PIC: December 6, 2006: Congolese President Joseph Kabila during his inauguration ceremony in Kinshasa. (AFP)
Security forces patrolled the streets of Kinshasa on Sunday after the suspension of last-ditch talks seeking a peaceful end to a crisis sparked by the end of Congolese President Joseph Kabila's mandate.
Negotiations to agree on a way forward after December 20, when Kabila's second term finishes, were halted on Saturday with no significant progress made.
Fears of fresh political violence in mineral-rich but unstable Democratic Republic of Congo were running high, with no elections planned and Kabila showing no inclination to step down.
Talks are due to resume on Wednesday when Catholic bishops acting as mediators return from a long-planned trip to Rome -- a day after Kabila's term ends.
AFP reporters saw security forces posted in large numbers in opposition strongholds and other flashpoints around Kinshasa, the teeming capital of 10 million.
"We're waiting to see what happens. The politicians are okay, it's us, the little people, who suffer," a supervisor at a cleaning company told AFP.
"Things are not normal. We are very worried," said 25-year-old Atine Butela, a hair salon owner.
At the dilapidated Tata-Raphael stadium, which hosted the 1974 "Rumble in the Jungle" between Mohammed Ali and George Foreman, the usual crowd of runners, football players and boxers, was noticeably small.
"Normally, there are 700 or 800 people. Today there must be fewer than 250," visitor Michel Kabamba said outside.
"Soldiers are criss-crossing the city, which creates a sense of fear... Some people have already made plans, foreigners have left ..."
In the run-up to Christmas, however, churches were as busy as ever in a country where Christians make up 80 percent of the population.
Kabila, constitutionally barred from seeking a third term, has indicated he wants to stay in power until a successor is chosen, but some opposition figures want him to hand over to a transitional leadership while awaiting the vote.
The 45-year-old has been in power since his father Laurent Kabila was assassinated in 2001. He was elected in 2006, and again in 2011, in polls decried as rigged by the opposition.
Last week's talks sponsored by the Congolese bishops' conference (CENCO) brought together the ruling party and fringe opposition groups, allied against a mainstream opposition coalition led by the 84-year-old Etienne Tshisekedi.

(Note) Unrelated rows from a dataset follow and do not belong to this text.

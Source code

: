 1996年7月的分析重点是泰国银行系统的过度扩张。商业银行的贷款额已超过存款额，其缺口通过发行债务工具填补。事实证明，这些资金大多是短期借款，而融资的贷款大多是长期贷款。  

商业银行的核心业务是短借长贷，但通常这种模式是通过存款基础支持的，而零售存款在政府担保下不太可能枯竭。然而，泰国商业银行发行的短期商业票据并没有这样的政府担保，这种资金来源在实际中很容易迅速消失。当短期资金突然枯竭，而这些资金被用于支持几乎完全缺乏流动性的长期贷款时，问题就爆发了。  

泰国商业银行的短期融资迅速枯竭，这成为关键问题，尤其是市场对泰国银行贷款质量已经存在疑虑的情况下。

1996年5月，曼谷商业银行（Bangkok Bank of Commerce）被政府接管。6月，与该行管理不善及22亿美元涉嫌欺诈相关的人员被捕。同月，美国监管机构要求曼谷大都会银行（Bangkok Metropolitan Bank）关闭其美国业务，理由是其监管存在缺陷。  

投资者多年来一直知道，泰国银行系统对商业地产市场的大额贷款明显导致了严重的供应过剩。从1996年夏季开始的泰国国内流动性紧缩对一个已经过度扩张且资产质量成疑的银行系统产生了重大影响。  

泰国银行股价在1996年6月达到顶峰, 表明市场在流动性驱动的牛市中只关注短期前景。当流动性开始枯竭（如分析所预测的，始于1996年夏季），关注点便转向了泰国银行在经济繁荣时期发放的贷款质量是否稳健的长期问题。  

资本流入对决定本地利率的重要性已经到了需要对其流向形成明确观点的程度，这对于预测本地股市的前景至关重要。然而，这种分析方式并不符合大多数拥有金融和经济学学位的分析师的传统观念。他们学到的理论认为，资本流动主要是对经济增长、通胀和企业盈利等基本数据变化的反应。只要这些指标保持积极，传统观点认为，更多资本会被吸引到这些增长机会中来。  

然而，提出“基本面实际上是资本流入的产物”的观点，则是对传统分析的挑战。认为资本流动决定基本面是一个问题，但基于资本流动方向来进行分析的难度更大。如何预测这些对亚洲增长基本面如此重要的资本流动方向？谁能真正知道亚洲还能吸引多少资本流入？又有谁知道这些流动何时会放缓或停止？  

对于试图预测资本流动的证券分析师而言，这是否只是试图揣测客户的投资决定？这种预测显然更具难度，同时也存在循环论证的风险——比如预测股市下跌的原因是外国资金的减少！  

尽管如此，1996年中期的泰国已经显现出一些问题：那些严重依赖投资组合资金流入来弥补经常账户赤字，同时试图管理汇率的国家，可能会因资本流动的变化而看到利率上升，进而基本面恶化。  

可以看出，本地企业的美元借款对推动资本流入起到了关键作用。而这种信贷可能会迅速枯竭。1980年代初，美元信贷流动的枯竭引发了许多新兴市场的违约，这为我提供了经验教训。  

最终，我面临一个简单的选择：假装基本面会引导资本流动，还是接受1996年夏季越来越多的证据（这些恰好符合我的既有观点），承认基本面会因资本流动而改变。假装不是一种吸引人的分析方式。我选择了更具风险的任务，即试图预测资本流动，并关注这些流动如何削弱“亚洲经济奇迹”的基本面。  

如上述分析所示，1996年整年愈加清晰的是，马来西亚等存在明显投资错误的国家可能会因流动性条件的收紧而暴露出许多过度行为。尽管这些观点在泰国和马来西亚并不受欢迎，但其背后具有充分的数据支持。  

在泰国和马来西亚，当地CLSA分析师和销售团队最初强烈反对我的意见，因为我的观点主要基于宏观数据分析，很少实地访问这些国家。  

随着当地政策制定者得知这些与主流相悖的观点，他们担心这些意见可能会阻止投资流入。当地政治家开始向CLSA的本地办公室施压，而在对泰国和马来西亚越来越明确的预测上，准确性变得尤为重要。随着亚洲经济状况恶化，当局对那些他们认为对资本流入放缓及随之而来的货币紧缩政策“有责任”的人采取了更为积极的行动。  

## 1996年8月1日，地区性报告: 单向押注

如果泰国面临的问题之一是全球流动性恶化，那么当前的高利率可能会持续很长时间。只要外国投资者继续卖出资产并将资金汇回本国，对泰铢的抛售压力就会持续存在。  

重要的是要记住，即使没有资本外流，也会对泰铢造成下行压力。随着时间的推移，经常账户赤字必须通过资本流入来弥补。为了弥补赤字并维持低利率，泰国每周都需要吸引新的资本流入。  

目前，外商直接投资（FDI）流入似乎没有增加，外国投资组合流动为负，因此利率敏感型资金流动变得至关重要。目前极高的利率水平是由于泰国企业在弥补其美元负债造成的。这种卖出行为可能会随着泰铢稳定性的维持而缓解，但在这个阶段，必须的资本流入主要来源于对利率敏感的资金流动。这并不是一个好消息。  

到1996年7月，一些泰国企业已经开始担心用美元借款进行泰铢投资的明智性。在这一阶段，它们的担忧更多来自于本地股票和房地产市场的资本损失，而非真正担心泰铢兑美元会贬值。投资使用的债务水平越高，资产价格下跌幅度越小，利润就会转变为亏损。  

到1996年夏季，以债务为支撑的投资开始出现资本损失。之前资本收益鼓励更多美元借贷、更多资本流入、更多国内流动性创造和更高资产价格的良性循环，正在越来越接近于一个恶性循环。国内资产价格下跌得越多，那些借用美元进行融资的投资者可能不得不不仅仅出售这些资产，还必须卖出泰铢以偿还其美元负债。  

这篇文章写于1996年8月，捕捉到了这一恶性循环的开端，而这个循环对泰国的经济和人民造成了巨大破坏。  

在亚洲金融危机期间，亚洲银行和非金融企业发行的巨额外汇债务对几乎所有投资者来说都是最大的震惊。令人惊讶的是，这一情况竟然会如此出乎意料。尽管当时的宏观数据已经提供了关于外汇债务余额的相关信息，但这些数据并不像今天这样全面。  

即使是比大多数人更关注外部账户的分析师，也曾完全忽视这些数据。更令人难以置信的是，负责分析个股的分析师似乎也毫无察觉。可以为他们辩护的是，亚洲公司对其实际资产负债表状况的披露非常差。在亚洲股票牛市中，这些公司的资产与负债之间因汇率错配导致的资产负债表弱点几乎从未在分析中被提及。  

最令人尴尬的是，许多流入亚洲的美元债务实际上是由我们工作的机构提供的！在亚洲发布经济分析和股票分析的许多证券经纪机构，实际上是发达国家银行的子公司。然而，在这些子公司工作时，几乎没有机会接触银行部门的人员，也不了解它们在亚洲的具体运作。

But despite three days of mediation they broke up on Saturday, with no progress made on the main issues that divide the two sides.
February 23, 2009: Workers standing on a muddy cliff as they work at a gold mine in Chudja, near Bunia, north eastern Congo. (AFP)
Kabila's opponents accuse him of delaying the vote in the hope of tweaking the constitution to extend his family's hold over a nation that is almost the size of western Europe.
Tshisekedi's opposition grouping had threatened to bring people into the streets from Monday if the talks failed.
Leaflets urging people to retake Kinshasa "street by street, district by district until we retake the whole of the DRC", have begun to circulate in the capital.
But so far the opposition has not given an order to mobilise, while the international community is urging calm on all sides.
Tensions were also running high elsewhere in the country, with security heightened notably in the towns of Lubumbashi, Goma and Kisangani.
Church mediators have warned that failing to find a political settlement will lead to "an uncontrollable situation", a stark prospect in a country that barely two decades ago plunged into the deadliest conflict in modern African history.
Congo's two wars in the late 1990s and early 2000s dragged in at least six African armies and left more than three million dead.
The European Union urged the two sides to reach a deal for "transparent, credible" elections to be held as soon as possible.
The UN mission in DR Congo, MONUSCO, also appealed for calm, saying the political players had a "historic responsibility to reach a negotiated settlement on holding elections."
In Rome, Pope Francis urged worshippers to "pray that the dialogue in the Democratic Republic of Congo proceeds calmly, to avoid any violence and for the good of the whole country."
A democratic handover would break ground for Congo's 70 million people who since independence from Belgium in 1960 have never witnessed political change at the ballot box.